4.2.1 MERGE Prior Captures Relevant Gene Pathways
To further confirm that the relationships captured by our learned MERGE prior match biological intuition, we perform Gene Set Enrichment Analysis [GSEA] to see if the top genes as ranked by our learned MERGE attribution prior were enriched for membership in any biological pathways. For comparison we use the number of pathways captured by a learned noise prior as a baseline. In our analysis we use the top 200 genes as ranked by both prior models, and we use the Enrichr [Enrichr] library to check for membership in the Kyoto Encyclopedia of Genes and Genomes [KEGG] 2019 pathways list.
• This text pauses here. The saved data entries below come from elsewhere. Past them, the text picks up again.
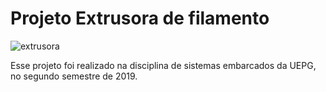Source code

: # Projeto Extrusora de filamento
![extrusora](https://user-images.githubusercontent.com/28649769/98033019-a0627e80-1df3-11eb-8bb7-942d4b79c906.png)

Esse projeto foi realizado na disciplina de sistemas embarcados da UEPG, no segundo semestre de 2019.
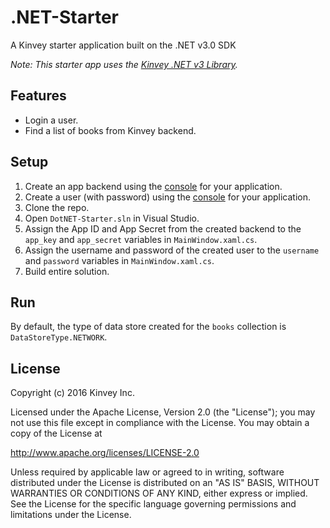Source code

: # .NET-Starter
A Kinvey starter application built on the .NET v3.0 SDK

_Note: This starter app uses the [Kinvey .NET v3 Library](http://devcenter.kinvey.com/dotnet-v3.0)._

## Features

* Login a user.
* Find a list of books from Kinvey backend.

## Setup

1. Create an app backend using the [console](http://console.kinvey.com) for your application.
2. Create a user (with password) using the [console](http://console.kinvey.com) for your application.
3. Clone the repo.
4. Open `DotNET-Starter.sln` in Visual Studio.
5. Assign the App ID and App Secret from the created backend to the `app_key` and `app_secret` variables in `MainWindow.xaml.cs`.
6. Assign the username and password of the created user to the `username` and `password` variables in `MainWindow.xaml.cs`.
7. Build entire solution.

## Run

By default, the type of data store created for the `books` collection is `DataStoreType.NETWORK`.

## License

Copyright (c) 2016 Kinvey Inc.

Licensed under the Apache License, Version 2.0 (the "License"); you may not use this file except
in compliance with the License. You may obtain a copy of the License at

 http://www.apache.org/licenses/LICENSE-2.0

Unless required by applicable law or agreed to in
writing, software distributed under the License
is distributed on an "AS IS" BASIS, WITHOUT WARRANTIES OR CONDITIONS OF ANY KIND, either express
or implied. See the License for the specific language governing permissions and limitations under
the License.
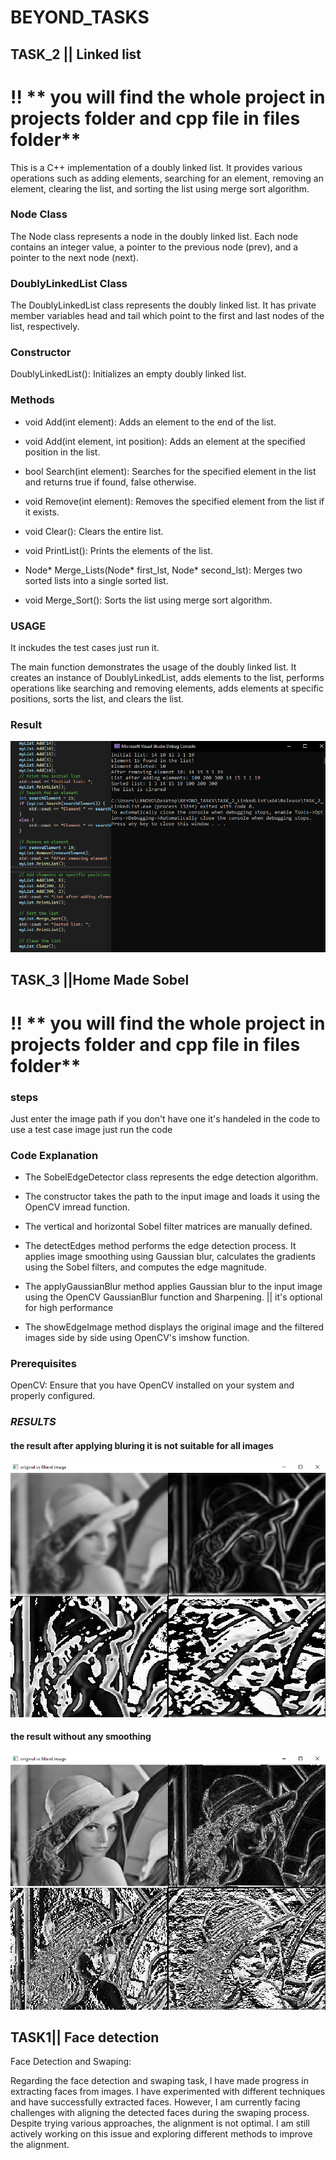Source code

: # BEYOND_TASKS
## TASK_2 || Linked list 

# !! ** you will find the whole project in projects folder and cpp file in files folder**

This is a C++ implementation of a doubly linked list. It provides various operations such as adding elements, searching for an element, removing an element, clearing the list, and sorting the list using merge sort algorithm.

### **Node Class**
The Node class represents a node in the doubly linked list. Each node contains an integer value, a pointer to the previous node (prev), and a pointer to the next node (next).

### **DoublyLinkedList Class**
The DoublyLinkedList class represents the doubly linked list. It has private member variables head and tail which point to the first and last nodes of the list, respectively.

### Constructor

DoublyLinkedList(): Initializes an empty doubly linked list.

### Methods

- void Add(int element): Adds an element to the end of the list.

- void Add(int element, int position): Adds an element at the specified position in the list.
- bool Search(int element): Searches for the specified element in the list and returns true if found, false otherwise.
- void Remove(int element): Removes the specified element from the list if it exists.
- void Clear(): Clears the entire list.
- void PrintList(): Prints the elements of the list.
- Node* Merge_Lists(Node* first_lst, Node* second_lst): Merges two sorted lists into a single sorted list.
- void Merge_Sort(): Sorts the list using merge sort algorithm.
### **USAGE**
It inckudes the test cases just run it.

The main function demonstrates the usage of the doubly linked list. It creates an instance of DoublyLinkedList, adds elements to the list, performs operations like searching and removing elements, adds elements at specific positions, sorts the list, and clears the list.
### **Result**
![image](https://github.com/FatimaMHelmy/BEYOND/blob/master/images/test_case_TASK2.png)

## TASK_3 ||Home Made Sobel 

# !! ** you will find the whole project in projects folder and cpp file in files folder**

### **steps**

Just enter the image path if you don't have one it's handeled in the code to use a test case image just run the code

### **Code Explanation**

- The SobelEdgeDetector class represents the edge detection algorithm.

- The constructor takes the path to the input image and loads it using the OpenCV imread function.

- The vertical and horizontal Sobel filter matrices are manually defined.

- The detectEdges method performs the edge detection process. It applies image smoothing using Gaussian blur, calculates the gradients using the Sobel filters, and computes the edge magnitude.

- The applyGaussianBlur method applies Gaussian blur to the input image using the OpenCV GaussianBlur function and Sharpening. || it's optional for high performance 

- The showEdgeImage method displays the original image and the filtered images side by side using OpenCV's imshow function.

### **Prerequisites**

OpenCV: Ensure that you have OpenCV installed on your system and properly configured.

### *RESULTS*

#### the result after applying bluring it is not suitable for all images 

![image](https://github.com/FatimaMHelmy/BEYOND/blob/master/images/with_bluring.png)

#### the result without any smoothing 

![image](https://github.com/FatimaMHelmy/BEYOND/blob/master/images/with_out_bluring.png)

## TASK1|| Face detection

Face Detection and Swaping:

Regarding the face detection and swaping task, I have made progress in extracting faces from images. I have experimented with different techniques and have successfully extracted faces. However, I am currently facing challenges with aligning the detected faces during the swaping process. Despite trying various approaches, the alignment is not optimal. I am still actively working on this issue and exploring different methods to improve the alignment.


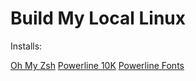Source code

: # Build My Local Linux

Installs:
 
[Oh My Zsh](https://ohmyz.sh/)
[Powerline 10K](https://github.com/romkatv/powerlevel10k#oh-my-zsh)
[Powerline Fonts](https://github.com/powerline/fonts)


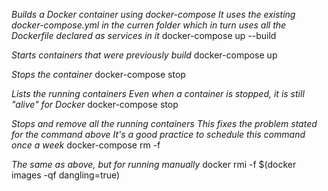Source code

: *Builds a Docker container using docker-compose*
*It uses the existing docker-compose.yml in the curren folder*
*which in turn uses all the Dockerfile declared as services in it*
docker-compose up --build

*Starts containers that were previously build*
docker-compose up

*Stops the container*
docker-compose stop

*Lists the running containers*
*Even when a container is stopped, it is still "alive" for Docker*
docker-compose stop

*Stops and remove all the running containers*
*This fixes the problem stated for the command above*
*It's a good practice to schedule this command once a week*
docker-compose rm -f

*The same as above, but for running manually*
docker rmi -f $(docker images -qf dangling=true)
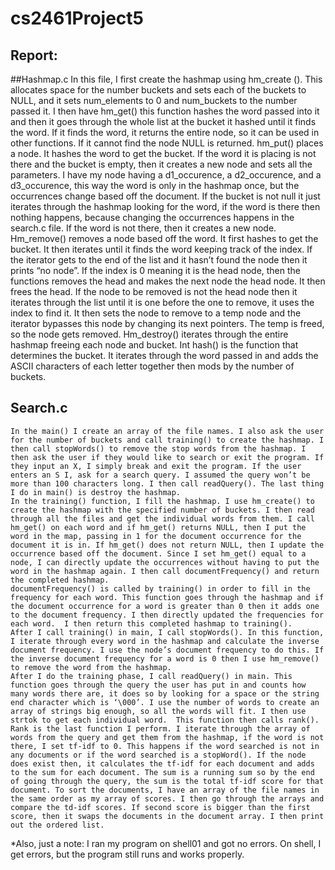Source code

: # cs2461Project5
## Report:
##Hashmap.c
In this file, I first create the hashmap using hm_create (). This allocates space for the number buckets and sets each of the buckets to NULL, and it sets num_elements to 0 and num_buckets to the number passed it. 
I then have hm_get() this function hashes the word passed into it and then it goes through the whole list at the bucket it hashed until it finds the word. If it finds the word, it returns the entire node, so it can be used in other functions. If it cannot find the node NULL is returned. 
hm_put() places a node. It hashes the word to get the bucket. If the word it is placing is not there and the bucket is empty, then it creates a new node and sets all the parameters. I have my node having a d1_occurence, a d2_occurence, and a d3_occurence, this way the word is only in the hashmap once, but the occurrences change based off the document. If the bucket is not null it just iterates through the hashmap looking for the word, if the word is there then nothing happens, because changing the occurrences happens in the search.c file. If the word is not there, then it creates a new node.
Hm_remove() removes a node based off the word. It first hashes to get the bucket. It then iterates until it finds the word keeping track of the index. If the iterator gets to the end of the list and it hasn’t found the node then it prints “no node”. If the index is 0 meaning it is the head node, then the functions removes the head and makes the next node the head node. It then frees the head. If the node to be removed is not the head node then it iterates through the list until it is one before the one to remove, it uses the index to find it. It then sets the node to remove to a temp node and the iterator bypasses this node by changing its next pointers. The temp is freed, so the node gets removed.
Hm_destroy() iterates through the entire hashmap freeing each node and bucket.
Int hash() is the function that determines the bucket. It iterates through the word passed in and adds the ASCII characters of each letter together then mods by the number of buckets. 
## Search.c
	In the main() I create an array of the file names. I also ask the user for the number of buckets and call training() to create the hashmap. I then call stopWords() to remove the stop words from the hashmap. I then ask the user if they would like to search or exit the program. If they input an X, I simply break and exit the program. If the user enters an S I, ask for a search query. I assumed the query won’t be more than 100 characters long. I then call readQuery(). The last thing I do in main() is destroy the hashmap. 
	In the training() function, I fill the hashmap. I use hm_create() to create the hashmap with the specified number of buckets. I then read through all the files and get the individual words from them. I call hm_get() on each word and if hm_get() returns NULL, then I put the word in the map, passing in 1 for the document occurrence for the document it is in. If hm_get() does not return NULL, then I update the occurrence based off the document. Since I set hm_get() equal to a node, I can directly update the occurrences without having to put the word in the hashmap again. I then call documentFrequency() and return the completed hashmap.
	documentFrequency() is called by training() in order to fill in the frequency for each word. This function goes through the hashmap and if the document occurrence for a word is greater than 0 then it adds one to the document frequency. I then directly updated the frequencies for each word.  I then return this completed hashmap to training().
	After I call training() in main, I call stopWords(). In this function, I iterate through every word in the hashmap and calculate the inverse document frequency. I use the node’s document frequency to do this. If the inverse document frequency for a word is 0 then I use hm_remove() to remove the word from the hashmap.
	After I do the training phase, I call readQuery() in main. This function goes through the query the user has put in and counts how many words there are, it does so by looking for a space or the string end character which is ‘\000’. I use the number of words to create an array of strings big enough, so all the words will fit. I then use strtok to get each individual word.  This function then calls rank().
	Rank is the last function I perform. I iterate through the array of words from the query and get them from the hashmap, if the word is not there, I set tf-idf to 0. This happens if the word searched is not in any documents or if the word searched is a stopWord(). If the node does exist then, it calculates the tf-idf for each document and adds to the sum for each document. The sum is a running sum so by the end of going through the query, the sum is the total tf-idf score for that document. To sort the documents, I have an array of the file names in the same order as my array of scores. I then go through the arrays and compare the td-idf scores. If second score is bigger than the first score, then it swaps the documents in the document array. I then print out the ordered list. 
*Also, just a note: I ran my program on shell01 and got no errors. On shell, I get errors, but the program still runs and works properly.

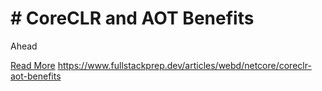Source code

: # # CoreCLR and AOT Benefits

Ahead

[Read More](https://www.fullstackprep.dev/articles/webd/netcore/coreclr-aot-benefits) https://www.fullstackprep.dev/articles/webd/netcore/coreclr-aot-benefits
While the top genes as ranked by our learned noise prior are not significantly enriched for membership in any pathways after FDR correction, our MERGE prior captures many, as shown in Figure 5. Moreover, we find that among the pathways captured by our MERGE prior lie multiple pathways already known to be associated with AML [milella2001therapeutic, shao2016her2, park2010role, pomeroy2017targeting]. This result further indicates that our learned MERGE prior is capturing meaningful meta-feature to gene importance relationships.
In this work we introduce the learned attribution prior framework, a novel method for biasing the training of neural networks by incorporating prior information about the features used for a prediction task. Unlike other feature-attribution based penalty methods [AttributionPriors, ross2017right, rieger2019interpretations], our framework merely requires the presence of prior information in the form of meta-features, rather than rules hand-crafted by a domain expert. In our experiments we find that jointly learning prediction models and learned attribution priors leads to increased performance on prediction tasks in low data settings. Furthermore, we demonstrate that learned attribution priors admit new methods for model interpretability and for establishing trust in feature attribution methods. Using such methods we demonstrate that our learned attribution priors, without human intervention, independently learn meta-feature to feature relationships that agree with prior human knowledge. The learned prior framework provides a broadly applicable method for incorporating prior information into prediction tasks, and we believe that it is a valuable tool for learning in low-data, trust-critical domains.